Many want to believe in the “strong man” because it is easier than doing the diligent work to prepare for real peace; and in the process they will turn a blind eye to the infringement of human rights. For the “strong man” can be substituted the “strong” faction or movement or party. The ideology associated with the will to force a solution onto society becomes a false god or idol, promising peace and prosperity but delivering woe. In these scenarios, it is wise to remember that peace is an ideal which we must be patient in realising; that peacemaking is an unfinished business, a work in progress, and shall continue to be as long as some people are excluded from the settlement.

Expecting our leaders, the political and religious elite, to be solely responsible for peacemaking is again fraught with disillusionment. They have their work to do, and ordinary people have their own work to do. Like ordinary people, the elite may get things wrong or right in any given instance. It is another sign of our times that the masses are getting increasingly disgruntled with leaders.

Chronic scepticism leads many to think that an evil conspiracy is being perpetrated by those in power. This stresses society and threatens to fracture it along the lines of the governed and the governors. Class warfare is one of the faces that this menacing fault line can take, made worse by lingering injustices that never seem to get addressed. Every role that people can take, whether lofty or lowly, has its advantages and disadvantages. What we do in our roles is more important than the role themselves.

To hate the ruling elite is self-defeating because it confirms discontent with one’s own role, believed to be in a disempowered relationship with the elite.

A would-be peacemaker must continually put personal discontent on trial.

Is the indulgence of discontent the necessary fuel of revolutionary change? Or is the practice of contentment the proper concern for the peacemaker? If revolution involves brutality and bloodshed, how is it essentially different from the oppression that occasioned it? Peaceful revolution is a non-violent taking back of power that was misguidedly given away in the first place.

Finally, what about “holy wars”? Is there anything holy about them? Or should we reserve ‘holy’ for the peacemaking not war-making? The deepest values that adherents passionately cherish are enshrined in their religious creeds - or, more broadly, belief systems.

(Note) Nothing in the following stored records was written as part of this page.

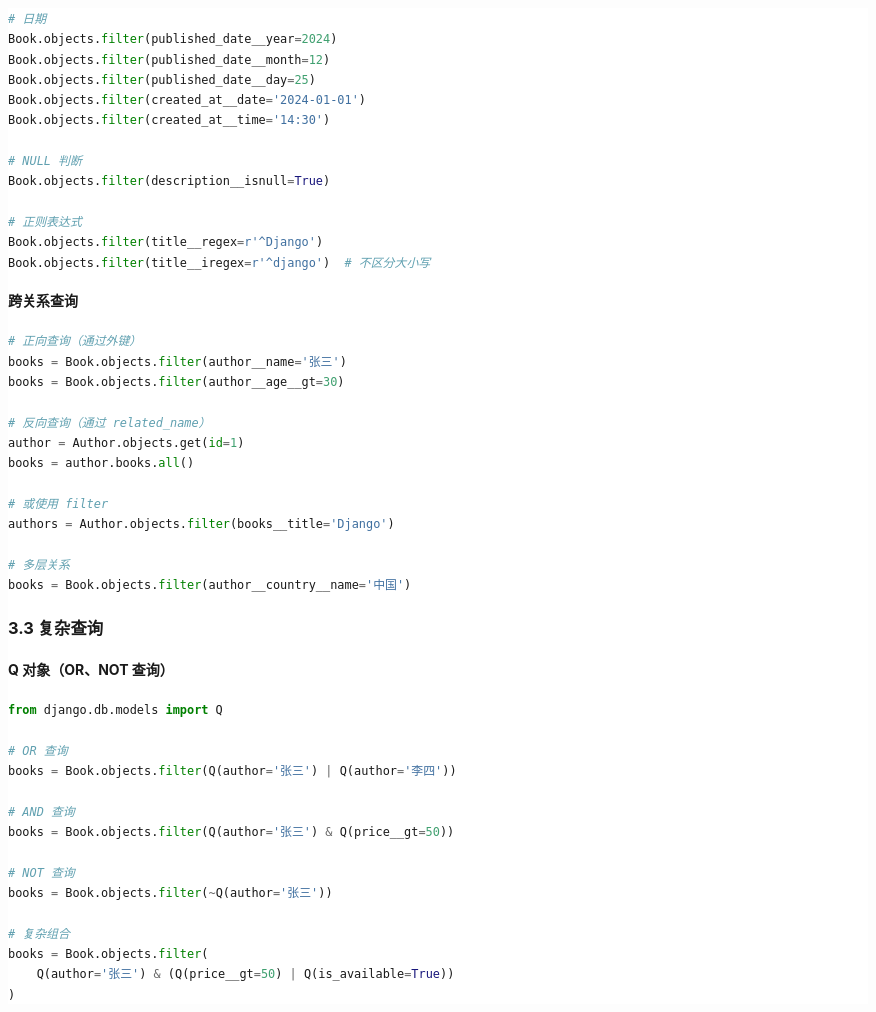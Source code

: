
 ```python
# 日期
Book.objects.filter(published_date__year=2024)
Book.objects.filter(published_date__month=12)
Book.objects.filter(published_date__day=25)
Book.objects.filter(created_at__date='2024-01-01')
Book.objects.filter(created_at__time='14:30')

# NULL 判断
Book.objects.filter(description__isnull=True)

# 正则表达式
Book.objects.filter(title__regex=r'^Django')
Book.objects.filter(title__iregex=r'^django')  # 不区分大小写
```

#### 跨关系查询
```python
# 正向查询（通过外键）
books = Book.objects.filter(author__name='张三')
books = Book.objects.filter(author__age__gt=30)

# 反向查询（通过 related_name）
author = Author.objects.get(id=1)
books = author.books.all()

# 或使用 filter
authors = Author.objects.filter(books__title='Django')

# 多层关系
books = Book.objects.filter(author__country__name='中国')
```

### 3.3 复杂查询

#### Q 对象（OR、NOT 查询）
```python
from django.db.models import Q

# OR 查询
books = Book.objects.filter(Q(author='张三') | Q(author='李四'))

# AND 查询
books = Book.objects.filter(Q(author='张三') & Q(price__gt=50))

# NOT 查询
books = Book.objects.filter(~Q(author='张三'))

# 复杂组合
books = Book.objects.filter(
    Q(author='张三') & (Q(price__gt=50) | Q(is_available=True))
)
```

Because people are prepared to die for these values, competing creeds may be regarded as the cause of all wars. But this is only a half-truth. They can also be the cause of all peace.

The peacemaker must seriously consider what lies ahead on the road of interfaith conflict resolution.

Putting it simply, Good Religion promotes peace and Bad Religion promotes war. Real Religion promotes peace and False Religion promotes war. The good, real religion can find a way out of interfaith conflict on its own terms (which is why it is so important for every religion to have an interfaith dimension). Bad, false religion leaves no option but eternal conflict between adherents of different creeds in this world and the next.